US Federal Reserve ‘in no hurry’ to lift rates, says Nuveen’s Brian Nick
A dovish US Federal Reserve will not raise rates until 2023, contrary to market expectations, according to Nuveen’s chief investment strategist Brian Nick.
A dovish US Federal Reserve will not raise rates until 2023, contrary to market expectations, according to Brian Nick, the chief investment strategist at $US1.2 trillion US asset manager Nuveen.

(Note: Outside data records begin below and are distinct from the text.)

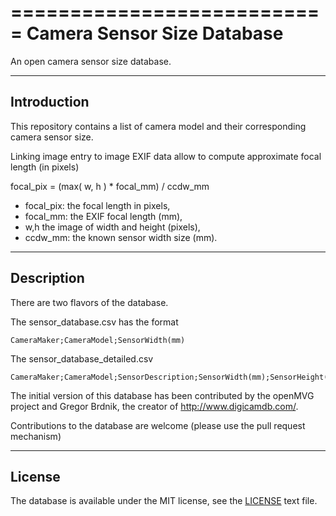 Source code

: ===========================
Camera Sensor Size Database
===========================

An open camera sensor size database.

------------
Introduction
------------

This repository contains a list of camera model and their corresponding camera sensor size.

Linking image entry to image EXIF data allow to compute approximate focal length (in pixels)

focal_pix = (max( w, h ) * focal_mm) / ccdw_mm

  - focal_pix: the focal length in pixels,
  - focal_mm: the EXIF focal length (mm),
  - w,h  the image of width and height (pixels),
  - ccdw_mm: the known sensor width size (mm).

-----------
Description
-----------

There are two flavors of the database.

The sensor_database.csv has the format

    CameraMaker;CameraModel;SensorWidth(mm)

The sensor_database_detailed.csv 

    CameraMaker;CameraModel;SensorDescription;SensorWidth(mm);SensorHeight(mm),SensorWidth(pixels),SensorHeight(pixels)

The initial version of this database has been contributed by the openMVG project and Gregor Brdnik, the creator of http://www.digicamdb.com/.

Contributions to the database are welcome (please use the pull request mechanism)


-------
License
-------

The database is available under the MIT license, see the [LICENSE](https://github.com/openMVG/cameraSensorSizeDatabase/raw/master/LICENSE) text file.

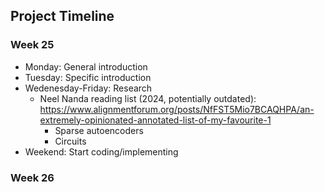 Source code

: ## Project Timeline

### Week 25
- Monday: General introduction 
- Tuesday: Specific introduction
- Wedenesday-Friday: Research
  - Neel Nanda reading list (2024, potentially outdated): https://www.alignmentforum.org/posts/NfFST5Mio7BCAQHPA/an-extremely-opinionated-annotated-list-of-my-favourite-1
    - Sparse autoencoders
    - Circuits
- Weekend: Start coding/implementing

### Week 26
  


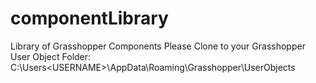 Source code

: # componentLibrary
Library of Grasshopper Components
Please Clone to your Grasshopper User Object Folder:
C:\Users\<USERNAME>\AppData\Roaming\Grasshopper\UserObjects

Mr Nick, who began his career in the markets group at the New York Fed, sees inflation pressures easing toward the middle of next year and expects the Fed’s patience on asset purchases and interest rates to drive more dollars into equity markets as investors seek out yield.
“The market is getting a bit more aggressive, pricing in rate hikes that are even more hawkish than the dots were last time we heard from the Fed. We think that that’s wrong and that the Fed will not need to or feel inclined to raise rates until 2023,” Mr Nick said.
What happens between now and then will be a string of somewhat dovish surprises, he said.
“Inflation will decelerate quite a bit next year, and that will give the Fed some cover. Even if it decelerates to a relatively high level, say 2.5 or even 3 per cent, that will be significantly less than what we’ve seen.
“The Fed will be able to point to that and say look, these inflationary pressures were transitory, we’re not in a rush to raise interest rates.”
Alongside the easing of inflationary pressures, the Fed would also look to avoid a repeat of its performance in the wake of the last crisis, Mr Nick said.
“I think the Fed thinks they raised rates too high too soon last time around. And they were forced to reverse a lot of those rate hikes in 2019, when the economy got a little bit softer again.
“They’re committed to not making that same mistake again, they want to run the economy on the brink of overheating.
“They want to see higher wage growth at the lower end, they want to see broader participation in the recovery.”
Mr Nick said the Fed would be “reasonably happy” with the recovery progress to date.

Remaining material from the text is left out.